LIVRE : Suicide d'Edouard Levé - 2008

9782070398621L'écriture d'Edouard Levé est à la hauteur de ses fascinantes photos (allez voir ses séries sur le rugby ou la pornographie, c'est énorme) : froide comme la Mort, d'une intimité impressionnante, et d'une rigueur mathématique qui fait froid dans l'échine.

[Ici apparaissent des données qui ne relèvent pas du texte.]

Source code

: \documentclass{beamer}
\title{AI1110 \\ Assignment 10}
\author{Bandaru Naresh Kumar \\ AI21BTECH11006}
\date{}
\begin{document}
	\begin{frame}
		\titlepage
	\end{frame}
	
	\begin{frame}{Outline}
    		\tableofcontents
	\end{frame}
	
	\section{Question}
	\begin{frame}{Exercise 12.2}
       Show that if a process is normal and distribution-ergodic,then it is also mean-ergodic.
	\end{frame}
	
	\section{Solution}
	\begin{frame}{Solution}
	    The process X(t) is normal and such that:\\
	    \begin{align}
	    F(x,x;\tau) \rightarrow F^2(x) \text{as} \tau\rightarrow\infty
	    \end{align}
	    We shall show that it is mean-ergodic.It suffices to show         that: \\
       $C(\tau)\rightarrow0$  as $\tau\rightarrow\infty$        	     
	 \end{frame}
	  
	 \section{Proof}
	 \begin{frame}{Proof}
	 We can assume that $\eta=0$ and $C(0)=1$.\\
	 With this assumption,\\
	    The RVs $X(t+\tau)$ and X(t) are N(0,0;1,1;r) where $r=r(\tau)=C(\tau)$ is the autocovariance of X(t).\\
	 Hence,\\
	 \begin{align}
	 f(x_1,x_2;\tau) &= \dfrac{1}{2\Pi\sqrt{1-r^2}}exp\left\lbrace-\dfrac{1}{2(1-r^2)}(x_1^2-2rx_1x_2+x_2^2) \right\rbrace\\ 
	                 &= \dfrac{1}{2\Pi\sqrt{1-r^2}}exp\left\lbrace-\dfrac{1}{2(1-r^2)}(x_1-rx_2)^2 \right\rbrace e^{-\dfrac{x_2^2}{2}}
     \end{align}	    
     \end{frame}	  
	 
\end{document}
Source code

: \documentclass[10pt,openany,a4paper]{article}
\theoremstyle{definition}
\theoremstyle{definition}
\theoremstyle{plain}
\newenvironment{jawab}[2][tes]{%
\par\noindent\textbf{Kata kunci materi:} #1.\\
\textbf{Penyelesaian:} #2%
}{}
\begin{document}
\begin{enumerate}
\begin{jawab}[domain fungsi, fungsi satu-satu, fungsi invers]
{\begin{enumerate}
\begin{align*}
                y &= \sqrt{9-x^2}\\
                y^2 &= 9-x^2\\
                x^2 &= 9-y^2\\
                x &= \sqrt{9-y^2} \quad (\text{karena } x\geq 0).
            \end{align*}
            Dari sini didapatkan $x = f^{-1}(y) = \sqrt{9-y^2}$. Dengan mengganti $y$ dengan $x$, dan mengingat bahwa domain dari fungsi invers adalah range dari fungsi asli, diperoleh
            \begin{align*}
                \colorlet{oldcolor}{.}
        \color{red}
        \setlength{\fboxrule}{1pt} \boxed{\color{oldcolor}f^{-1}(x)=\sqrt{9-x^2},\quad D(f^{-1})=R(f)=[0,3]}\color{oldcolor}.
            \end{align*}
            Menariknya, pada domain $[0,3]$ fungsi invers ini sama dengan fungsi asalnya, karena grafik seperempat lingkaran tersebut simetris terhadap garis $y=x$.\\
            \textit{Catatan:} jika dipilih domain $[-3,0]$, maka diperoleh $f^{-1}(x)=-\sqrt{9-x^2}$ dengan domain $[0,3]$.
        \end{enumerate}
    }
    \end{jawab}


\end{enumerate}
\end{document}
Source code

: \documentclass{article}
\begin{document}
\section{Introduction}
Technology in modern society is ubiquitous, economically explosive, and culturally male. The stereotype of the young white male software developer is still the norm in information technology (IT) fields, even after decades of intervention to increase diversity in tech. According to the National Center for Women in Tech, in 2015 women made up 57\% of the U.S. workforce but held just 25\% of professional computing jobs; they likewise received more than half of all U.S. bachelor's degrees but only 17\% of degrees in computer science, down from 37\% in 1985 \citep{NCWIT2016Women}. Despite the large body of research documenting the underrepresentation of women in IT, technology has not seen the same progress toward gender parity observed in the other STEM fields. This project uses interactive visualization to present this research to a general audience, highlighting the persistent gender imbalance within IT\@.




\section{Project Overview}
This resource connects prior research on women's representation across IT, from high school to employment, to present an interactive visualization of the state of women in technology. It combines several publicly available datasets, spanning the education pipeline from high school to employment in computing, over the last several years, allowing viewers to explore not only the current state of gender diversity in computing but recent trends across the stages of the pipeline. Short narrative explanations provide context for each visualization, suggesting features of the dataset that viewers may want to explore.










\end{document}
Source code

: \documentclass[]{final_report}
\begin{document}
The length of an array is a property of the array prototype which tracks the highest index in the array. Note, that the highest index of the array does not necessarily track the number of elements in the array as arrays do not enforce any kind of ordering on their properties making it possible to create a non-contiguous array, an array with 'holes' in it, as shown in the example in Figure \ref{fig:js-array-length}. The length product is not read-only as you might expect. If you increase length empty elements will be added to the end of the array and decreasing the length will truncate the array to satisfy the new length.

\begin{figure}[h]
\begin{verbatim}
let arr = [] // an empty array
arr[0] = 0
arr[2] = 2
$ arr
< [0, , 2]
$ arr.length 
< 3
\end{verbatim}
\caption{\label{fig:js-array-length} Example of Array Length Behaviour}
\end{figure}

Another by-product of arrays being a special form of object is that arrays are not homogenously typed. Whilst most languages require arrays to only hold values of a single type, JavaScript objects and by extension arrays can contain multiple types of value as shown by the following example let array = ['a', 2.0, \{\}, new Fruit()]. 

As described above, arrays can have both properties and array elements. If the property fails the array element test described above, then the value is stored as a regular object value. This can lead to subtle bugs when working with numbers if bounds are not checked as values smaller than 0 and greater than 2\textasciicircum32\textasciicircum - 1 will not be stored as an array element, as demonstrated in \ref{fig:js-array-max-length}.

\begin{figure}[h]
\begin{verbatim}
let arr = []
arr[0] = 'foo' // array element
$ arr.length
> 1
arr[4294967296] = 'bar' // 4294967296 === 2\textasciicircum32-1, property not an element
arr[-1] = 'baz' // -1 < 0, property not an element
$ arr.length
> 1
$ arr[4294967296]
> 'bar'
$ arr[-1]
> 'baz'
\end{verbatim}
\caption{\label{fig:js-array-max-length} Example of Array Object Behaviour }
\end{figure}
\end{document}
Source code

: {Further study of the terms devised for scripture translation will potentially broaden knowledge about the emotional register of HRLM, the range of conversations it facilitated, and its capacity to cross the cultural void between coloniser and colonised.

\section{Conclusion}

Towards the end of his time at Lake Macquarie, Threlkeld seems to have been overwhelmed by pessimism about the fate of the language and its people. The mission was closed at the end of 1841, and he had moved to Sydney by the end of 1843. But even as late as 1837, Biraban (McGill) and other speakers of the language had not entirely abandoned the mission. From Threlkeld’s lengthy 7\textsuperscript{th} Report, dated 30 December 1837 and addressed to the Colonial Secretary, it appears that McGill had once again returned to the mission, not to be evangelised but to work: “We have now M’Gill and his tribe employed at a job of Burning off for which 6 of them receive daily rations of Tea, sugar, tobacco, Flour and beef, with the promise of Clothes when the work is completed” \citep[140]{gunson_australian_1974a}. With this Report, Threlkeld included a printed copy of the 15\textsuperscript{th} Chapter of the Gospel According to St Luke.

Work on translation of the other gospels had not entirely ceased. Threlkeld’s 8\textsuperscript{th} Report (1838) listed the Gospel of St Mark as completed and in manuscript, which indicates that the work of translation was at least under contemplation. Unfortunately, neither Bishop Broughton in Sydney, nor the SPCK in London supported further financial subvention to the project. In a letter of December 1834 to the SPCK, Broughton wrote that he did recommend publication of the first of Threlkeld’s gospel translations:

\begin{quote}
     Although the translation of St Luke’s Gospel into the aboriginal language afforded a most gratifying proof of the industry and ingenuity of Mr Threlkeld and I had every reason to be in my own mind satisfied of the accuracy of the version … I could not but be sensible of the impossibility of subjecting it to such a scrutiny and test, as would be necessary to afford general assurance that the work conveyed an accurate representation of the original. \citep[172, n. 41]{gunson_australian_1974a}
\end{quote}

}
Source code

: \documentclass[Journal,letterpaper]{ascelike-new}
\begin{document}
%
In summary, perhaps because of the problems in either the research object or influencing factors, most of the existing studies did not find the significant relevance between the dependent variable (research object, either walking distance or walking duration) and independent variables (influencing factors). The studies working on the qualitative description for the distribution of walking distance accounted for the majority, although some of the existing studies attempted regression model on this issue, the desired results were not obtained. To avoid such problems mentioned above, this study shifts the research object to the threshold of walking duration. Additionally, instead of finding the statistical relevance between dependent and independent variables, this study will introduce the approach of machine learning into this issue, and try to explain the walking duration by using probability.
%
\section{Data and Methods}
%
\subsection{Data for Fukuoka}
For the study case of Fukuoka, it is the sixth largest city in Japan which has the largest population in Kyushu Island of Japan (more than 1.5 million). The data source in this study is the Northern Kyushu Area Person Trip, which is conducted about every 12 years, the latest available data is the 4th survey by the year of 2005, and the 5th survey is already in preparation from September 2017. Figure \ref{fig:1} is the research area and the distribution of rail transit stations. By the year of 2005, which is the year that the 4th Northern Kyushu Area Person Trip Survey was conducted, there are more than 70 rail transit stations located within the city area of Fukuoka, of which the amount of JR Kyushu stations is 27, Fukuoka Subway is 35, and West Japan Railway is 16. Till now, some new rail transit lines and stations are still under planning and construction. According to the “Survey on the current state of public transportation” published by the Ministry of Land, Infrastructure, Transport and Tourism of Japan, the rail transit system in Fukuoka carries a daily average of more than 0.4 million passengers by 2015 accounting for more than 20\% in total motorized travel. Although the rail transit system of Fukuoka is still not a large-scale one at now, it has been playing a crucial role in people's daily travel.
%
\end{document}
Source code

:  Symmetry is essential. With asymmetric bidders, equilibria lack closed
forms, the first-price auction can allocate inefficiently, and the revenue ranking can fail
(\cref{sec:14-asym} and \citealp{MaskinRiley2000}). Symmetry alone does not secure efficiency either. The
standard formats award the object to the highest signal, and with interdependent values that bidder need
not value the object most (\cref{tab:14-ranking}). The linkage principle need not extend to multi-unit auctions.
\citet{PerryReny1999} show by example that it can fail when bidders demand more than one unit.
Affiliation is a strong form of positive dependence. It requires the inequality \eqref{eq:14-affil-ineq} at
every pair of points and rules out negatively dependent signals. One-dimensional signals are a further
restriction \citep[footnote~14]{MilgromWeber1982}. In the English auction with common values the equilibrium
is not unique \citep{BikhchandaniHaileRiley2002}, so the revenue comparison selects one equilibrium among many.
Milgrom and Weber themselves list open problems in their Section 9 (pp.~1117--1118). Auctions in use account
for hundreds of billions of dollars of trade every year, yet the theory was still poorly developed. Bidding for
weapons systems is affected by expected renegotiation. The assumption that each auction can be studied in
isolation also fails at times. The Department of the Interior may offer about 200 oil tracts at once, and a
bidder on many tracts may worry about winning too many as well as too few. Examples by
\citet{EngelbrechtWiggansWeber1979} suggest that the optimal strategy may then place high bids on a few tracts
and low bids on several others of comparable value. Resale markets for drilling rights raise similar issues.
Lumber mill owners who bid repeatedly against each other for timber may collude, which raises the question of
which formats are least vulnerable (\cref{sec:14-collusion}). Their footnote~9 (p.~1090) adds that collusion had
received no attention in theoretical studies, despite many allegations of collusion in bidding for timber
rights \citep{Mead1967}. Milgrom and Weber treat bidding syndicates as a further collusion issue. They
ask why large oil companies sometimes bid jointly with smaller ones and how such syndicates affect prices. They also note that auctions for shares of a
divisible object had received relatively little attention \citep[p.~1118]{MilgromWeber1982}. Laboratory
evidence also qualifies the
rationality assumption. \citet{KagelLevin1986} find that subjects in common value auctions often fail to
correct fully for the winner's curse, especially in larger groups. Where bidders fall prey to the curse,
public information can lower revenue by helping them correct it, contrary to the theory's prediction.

Suicide raconte... un suicide, celui d'un ami de l'auteur (réel ou fictif ? tout ce qu'on sait, c'est que Levé lui-même s'est suicidé après l'écriture de ce texte) : on commence par la mort, puis on remonte le fil : qui était cet homme, comment vivait-il, quels étaient son quotidien, ses pensées, sa façon de voir la vie, ses lectures, ses comportements avec les autres ? C'est face à un puzzle encore dans sa boîte que ce texte nous place : le portrait avance par bribes désordonnées, d'évènements importants en anecdotes a priori sans conséquence. Ce pointillisme précieux finit par donner un personnage très creusé, qui apparaît dans toutes ses facettes, de la plus triviale à la plus émouvante : un homme normal, d'aujourd'hui, ni plus ni moins malheureux qu'un autre, et qui a décidé d'en finir, voilà. Une grande tristesse se dégage de ces lignes pures, nettes, sans fioritures : même si le procédé est rigoureux (phrases sèches, pas de pathos, pas d'explications claires, pas de psychologie à outrance), Suicide n'est jamais froid, jamais une simple expérimentation formelle ; au contraire, on y sent chaque instant battre le coeur d'un homme. C'est que Levé sait magnifiquement construire son "récit", par la bande, "horizontalement" disons, c'est-à-dire sans chronologie précise concernant la vie de son personnage, mais en l'attaquant par de multiples angles simultanément, ce qui donne une sorte de déclaration d'amour immensément tendre envers cet ami disparu. Dans ce livre, la vie est belle et triste, attachante et futile, et le suicide est compréhensible tout comme l'est l'envie de vivre. Levé n'explique jamais, ne glorifie pas, ne condamne pas plus : il écrit, et cette écriture est d'une douceur infinie ; seule manière qu'a trouvée l'auteur de tenter de comprendre le suicide : décrire l'homme qui s'y est livré, posément. Superbe petit livre.